[Saved entries]
== Segment start ==
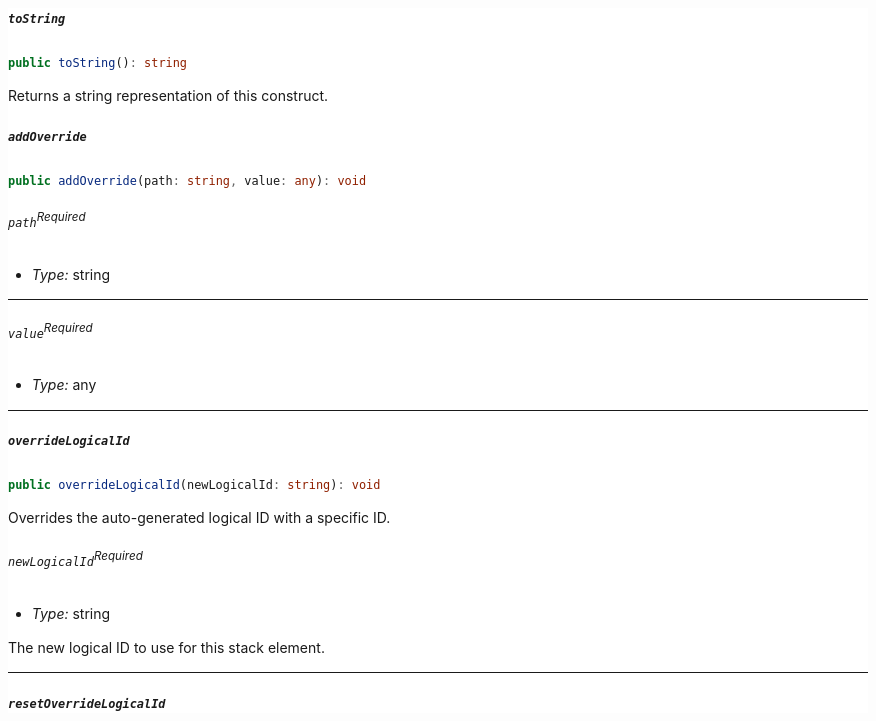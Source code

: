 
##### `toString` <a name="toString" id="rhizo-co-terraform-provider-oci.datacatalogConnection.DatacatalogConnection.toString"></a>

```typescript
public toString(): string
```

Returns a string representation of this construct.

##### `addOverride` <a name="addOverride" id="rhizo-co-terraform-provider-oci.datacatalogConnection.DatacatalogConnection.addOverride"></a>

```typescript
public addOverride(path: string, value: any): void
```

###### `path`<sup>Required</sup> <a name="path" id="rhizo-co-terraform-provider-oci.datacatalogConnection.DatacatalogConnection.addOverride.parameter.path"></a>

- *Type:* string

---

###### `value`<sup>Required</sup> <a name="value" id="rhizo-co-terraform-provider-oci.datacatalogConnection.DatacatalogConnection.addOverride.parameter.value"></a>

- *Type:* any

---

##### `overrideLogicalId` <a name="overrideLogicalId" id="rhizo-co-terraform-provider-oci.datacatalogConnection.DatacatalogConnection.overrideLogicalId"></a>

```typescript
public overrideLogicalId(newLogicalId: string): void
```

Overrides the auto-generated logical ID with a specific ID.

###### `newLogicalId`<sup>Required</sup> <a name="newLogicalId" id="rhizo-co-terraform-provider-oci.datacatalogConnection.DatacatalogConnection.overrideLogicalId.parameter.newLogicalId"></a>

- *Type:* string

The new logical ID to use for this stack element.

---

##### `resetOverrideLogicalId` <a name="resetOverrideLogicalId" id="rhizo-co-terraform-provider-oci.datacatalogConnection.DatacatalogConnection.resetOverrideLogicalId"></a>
== Segment end ==
What this task involves: Please find how many lines of the entries above include the string "newLogicalId", giving the number and nothing else.

Output for this task: 2